LABBETT was a baptismal name 'the son of Abraham', a favourite font name during the 13th Century. The name was also an official name 'the abbot' the holder of such an office. Early records of the name mention Alfwoldus Abot, 1117, County Norfolk. Walter Abbott was recorded in the year 1200, in the City of London. Henry Abbod, of the County of Oxford was documented in the year 1273. Marageta Abbot of Yorkshire was listed in the Yorkshire Poll Tax of 1379. Edward Sanders and Ann Abbitt were married at St. Antholin, London in 1720. The name was derived from the Old English ABBOD - abbot. At first the coat of arms was a practical matter, which served a function on the battlefield and in tournaments.

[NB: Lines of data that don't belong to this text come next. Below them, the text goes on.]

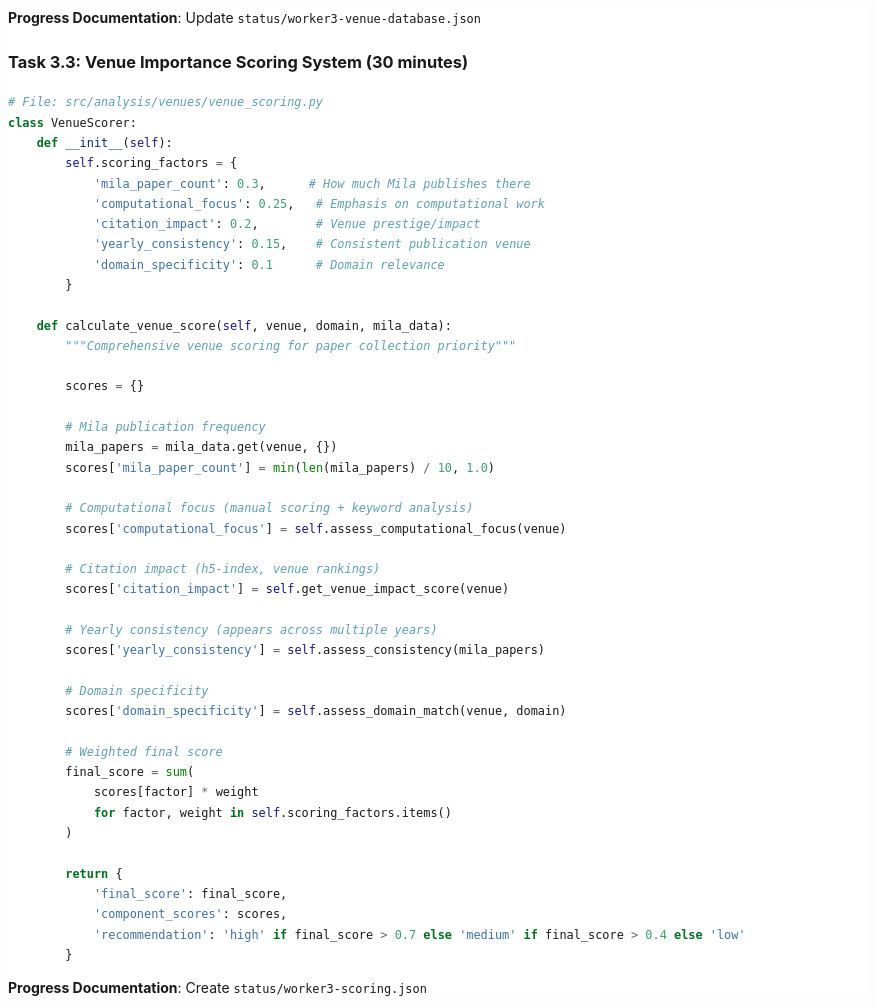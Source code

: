 **Progress Documentation**: Update `status/worker3-venue-database.json`

### Task 3.3: Venue Importance Scoring System (30 minutes)
```python
# File: src/analysis/venues/venue_scoring.py
class VenueScorer:
    def __init__(self):
        self.scoring_factors = {
            'mila_paper_count': 0.3,      # How much Mila publishes there
            'computational_focus': 0.25,   # Emphasis on computational work
            'citation_impact': 0.2,        # Venue prestige/impact
            'yearly_consistency': 0.15,    # Consistent publication venue
            'domain_specificity': 0.1      # Domain relevance
        }

    def calculate_venue_score(self, venue, domain, mila_data):
        """Comprehensive venue scoring for paper collection priority"""

        scores = {}

        # Mila publication frequency
        mila_papers = mila_data.get(venue, {})
        scores['mila_paper_count'] = min(len(mila_papers) / 10, 1.0)

        # Computational focus (manual scoring + keyword analysis)
        scores['computational_focus'] = self.assess_computational_focus(venue)

        # Citation impact (h5-index, venue rankings)
        scores['citation_impact'] = self.get_venue_impact_score(venue)

        # Yearly consistency (appears across multiple years)
        scores['yearly_consistency'] = self.assess_consistency(mila_papers)

        # Domain specificity
        scores['domain_specificity'] = self.assess_domain_match(venue, domain)

        # Weighted final score
        final_score = sum(
            scores[factor] * weight
            for factor, weight in self.scoring_factors.items()
        )

        return {
            'final_score': final_score,
            'component_scores': scores,
            'recommendation': 'high' if final_score > 0.7 else 'medium' if final_score > 0.4 else 'low'
        }
```

**Progress Documentation**: Create `status/worker3-scoring.json`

With his helmet covering his face, and armour encasing the knight from head to foot, the only means of identification for his followers, was the insignia painted on his shield and embroidered on his surcoat, the flowing and draped garment worn over the armour. The acquisition of surnames in Europe and England, during the last eight hundred years has been affected by many factors, including social class and social structure, naming practices in cultures and traditions. On the whole the richer and more powerful classes tended to acquire surnames earlier than the working class or the poor, while surnames were quicker to catch on in urban areas than in more sparsely populated rural areas. The bulk of surnames in England were formed in the 13th and 14th centuries. The process started earlier and continued in place names into the 19th century, but the norm is that in the 11th century people did not have surnames, whereas by the 15th century they did.
The associated arms are recorded in Sir Bernard Burkes General Armory. Ulster King of Arms in 1884.